§ **Extracted entries**
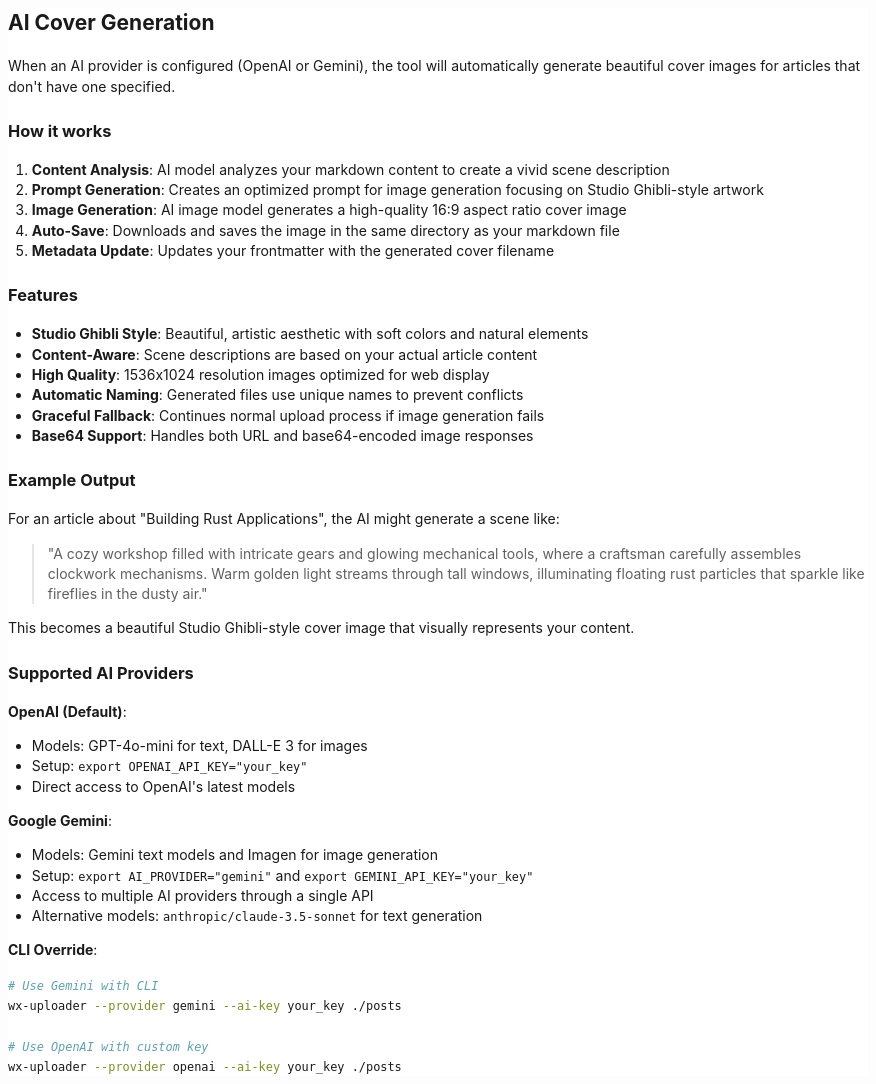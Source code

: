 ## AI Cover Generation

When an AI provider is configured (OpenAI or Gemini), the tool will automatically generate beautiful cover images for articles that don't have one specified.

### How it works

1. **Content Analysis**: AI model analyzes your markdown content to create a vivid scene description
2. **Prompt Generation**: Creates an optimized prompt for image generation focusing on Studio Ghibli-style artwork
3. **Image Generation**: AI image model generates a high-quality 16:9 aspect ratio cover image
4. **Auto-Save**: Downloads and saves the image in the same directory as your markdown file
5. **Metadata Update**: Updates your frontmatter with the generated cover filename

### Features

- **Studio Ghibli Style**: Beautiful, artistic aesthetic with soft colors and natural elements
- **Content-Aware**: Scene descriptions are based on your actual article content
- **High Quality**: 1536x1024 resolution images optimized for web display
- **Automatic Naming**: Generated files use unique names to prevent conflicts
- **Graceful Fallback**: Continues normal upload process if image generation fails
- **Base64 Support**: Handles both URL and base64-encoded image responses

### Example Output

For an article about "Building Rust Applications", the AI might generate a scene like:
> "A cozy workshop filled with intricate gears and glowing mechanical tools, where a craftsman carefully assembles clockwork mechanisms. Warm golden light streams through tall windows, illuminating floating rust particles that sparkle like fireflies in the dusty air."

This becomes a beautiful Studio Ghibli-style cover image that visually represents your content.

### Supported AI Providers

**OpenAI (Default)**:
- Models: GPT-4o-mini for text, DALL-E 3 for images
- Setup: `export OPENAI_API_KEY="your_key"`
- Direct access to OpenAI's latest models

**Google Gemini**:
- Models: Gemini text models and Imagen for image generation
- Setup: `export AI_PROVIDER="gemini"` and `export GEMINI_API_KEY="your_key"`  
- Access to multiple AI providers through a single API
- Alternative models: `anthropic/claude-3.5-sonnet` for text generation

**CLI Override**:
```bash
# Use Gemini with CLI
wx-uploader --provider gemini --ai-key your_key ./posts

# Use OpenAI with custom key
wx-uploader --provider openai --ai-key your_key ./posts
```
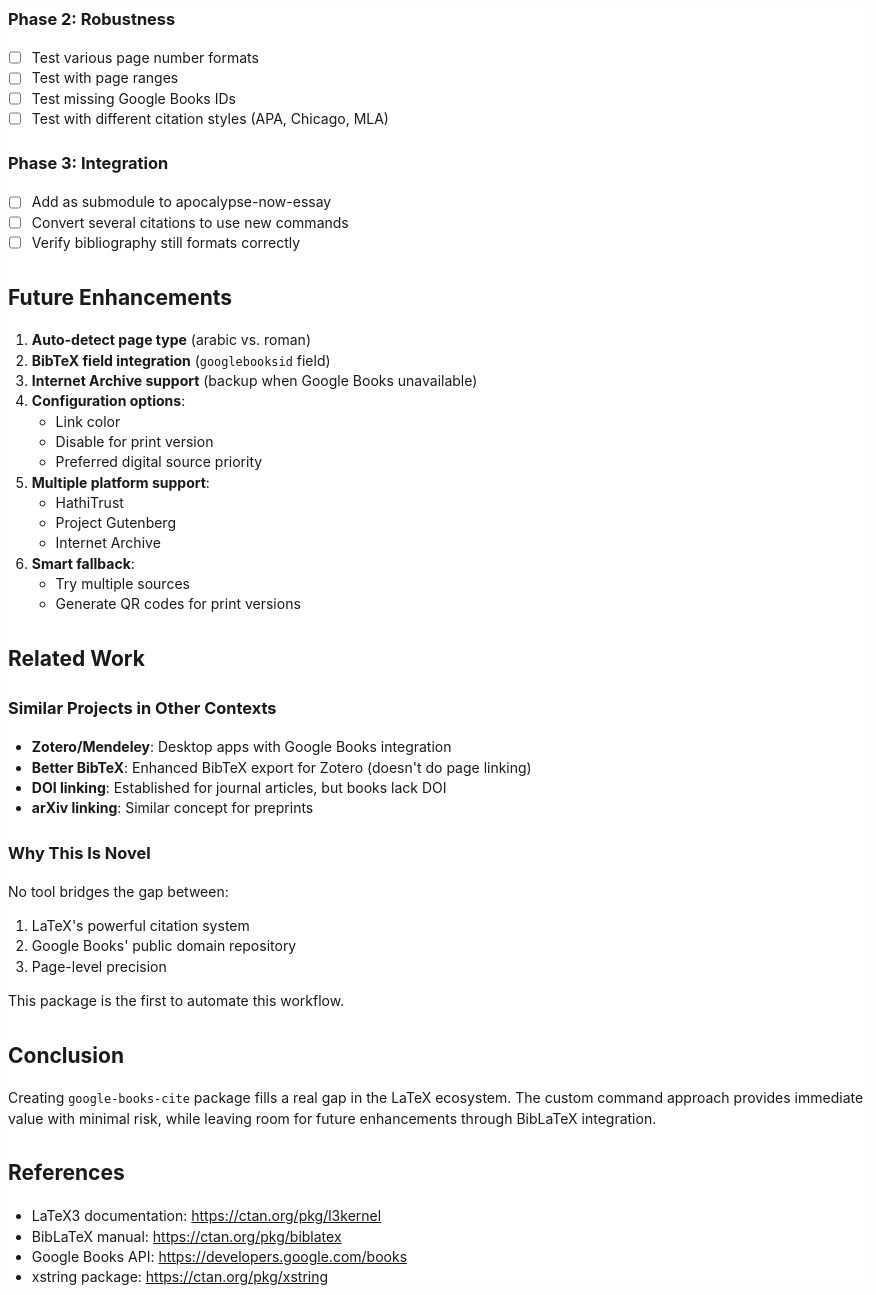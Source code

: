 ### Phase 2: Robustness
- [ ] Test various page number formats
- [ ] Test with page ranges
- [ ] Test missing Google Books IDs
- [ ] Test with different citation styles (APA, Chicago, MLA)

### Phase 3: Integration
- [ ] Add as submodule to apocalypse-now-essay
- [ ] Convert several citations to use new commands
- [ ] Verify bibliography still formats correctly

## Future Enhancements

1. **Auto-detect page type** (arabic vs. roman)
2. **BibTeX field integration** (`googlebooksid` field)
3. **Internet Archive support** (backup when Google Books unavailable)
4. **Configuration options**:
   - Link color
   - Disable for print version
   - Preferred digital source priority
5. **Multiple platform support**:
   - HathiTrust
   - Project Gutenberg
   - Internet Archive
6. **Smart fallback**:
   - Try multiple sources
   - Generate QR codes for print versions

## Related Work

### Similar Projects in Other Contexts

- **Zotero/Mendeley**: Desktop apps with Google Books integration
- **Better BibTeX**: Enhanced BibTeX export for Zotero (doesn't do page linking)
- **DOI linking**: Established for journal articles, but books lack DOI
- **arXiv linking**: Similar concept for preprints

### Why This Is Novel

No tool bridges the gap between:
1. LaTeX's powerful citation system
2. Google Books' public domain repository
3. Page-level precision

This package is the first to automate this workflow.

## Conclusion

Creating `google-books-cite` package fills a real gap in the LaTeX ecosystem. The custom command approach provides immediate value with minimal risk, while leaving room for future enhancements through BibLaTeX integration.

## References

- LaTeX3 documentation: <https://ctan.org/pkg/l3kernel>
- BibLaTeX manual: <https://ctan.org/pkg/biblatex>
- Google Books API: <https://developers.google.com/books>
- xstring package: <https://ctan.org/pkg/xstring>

§ **How to complete this task**
Each line from the start of the entries above through the line with "For an article" should be duplicated exactly, leaving out the pictures.

§ **Solution for this problem**
Source code

: ## AI Cover Generation

When an AI provider is configured (OpenAI or Gemini), the tool will automatically generate beautiful cover images for articles that don't have one specified.

### How it works

1. **Content Analysis**: AI model analyzes your markdown content to create a vivid scene description
2. **Prompt Generation**: Creates an optimized prompt for image generation focusing on Studio Ghibli-style artwork
3. **Image Generation**: AI image model generates a high-quality 16:9 aspect ratio cover image
4. **Auto-Save**: Downloads and saves the image in the same directory as your markdown file
5. **Metadata Update**: Updates your frontmatter with the generated cover filename

### Features

- **Studio Ghibli Style**: Beautiful, artistic aesthetic with soft colors and natural elements
- **Content-Aware**: Scene descriptions are based on your actual article content
- **High Quality**: 1536x1024 resolution images optimized for web display
- **Automatic Naming**: Generated files use unique names to prevent conflicts
- **Graceful Fallback**: Continues normal upload process if image generation fails
- **Base64 Support**: Handles both URL and base64-encoded image responses

### Example Output

For an article about "Building Rust Applications", the AI might generate a scene like:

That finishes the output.